Маршан потер щеки, лицо его сделалось угрюмым и жестким, и улыбки на нем не было.
– Вы пришли шантажировать меня?
– Я пришел спасать брата.
– Вы избрали странный способ для его спасения. Зачем вам потребовалось изымать Огюста?
– Затем, чтобы он дал показания, когда, сколько раз и что именно он передавал вам от Яши.
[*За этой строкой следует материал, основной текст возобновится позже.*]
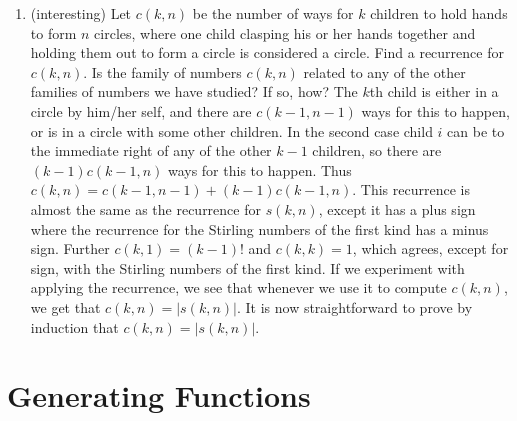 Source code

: \documentclass[10pt,]{book}
\theoremstyle{plain}
\theoremstyle{definition}
\numberwithin{equation}{chapter}
\begin{document}
\begin{enumerate}
%
\item\hypertarget{li-73}{}(interesting) Let \(c(k,n)\) be the number of ways for \(k\) children to hold hands to form \(n\) circles, where one child clasping his or her hands together and holding them out to form a circle is considered a circle.  Find a recurrence for \(c(k,n)\).  Is the family of numbers \(c(k,n)\) related to any of the other families of numbers we have studied? If so, how? The \(k\)th child is either in a circle by him/her self, and there are \(c(k-1,n-1)\) ways for this to happen, or is in a circle with some other children. In the second case child \(i\) can be to the immediate right of any of the other \(k-1\) children, so there are \((k-1)c(k-1,n)\) ways for this to happen. Thus \(c(k,n)=c(k-1,n-1)
+(k-1)c(k-1,n)\). This recurrence is almost the same as the recurrence for \(s(k,n)\), except it has a plus sign where the recurrence for the Stirling numbers of the first kind has a minus sign. Further \(c(k,1)=(k-1)!\) and \(c(k,k)=1\), which agrees, except for sign, with the Stirling numbers of the first kind. If we experiment with applying the recurrence, we see that whenever we use it to compute \(c(k,n)\), we get that \(c(k,n)=|s(k,n)|\). It is now straightforward to prove by induction that \(c(k,n)=|s(k,n)|\).%
%
\end{enumerate}
\typeout{************************************************}
\typeout{************************************************}
\chapter[{Generating Functions}]{Generating Functions}\label{ch_genfns}
\typeout{************************************************}
\typeout{************************************************}
\end{document}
– Эти данные совершенно достаточны для того, чтобы Якова Савельевича расстрелять… А если бы это было у нас, в цивилизованном мире, – гильотинировать.
– Разве я сказал, что собираюсь эти данные передавать в Москву?
– Не передавая их в Москву, вы нарушаете свой долг, вы преступаете закон и становитесь изменником.
– Вам очень хочется, чтобы я передал эти данные?
– Нет, мне этого не хочется.
– Правильно. Репутация в вашем деле – основа успеха.
– В вашем тоже.
– Вот и уговорились: вы не трогаете мой долг, а я – вашу репутацию. Теперь пропозиции ясны?
– Теперь – да. Но отчего вы не боитесь меня? Не меня, – он деланно улыбнулся, – а хотя бы моего телохранителя?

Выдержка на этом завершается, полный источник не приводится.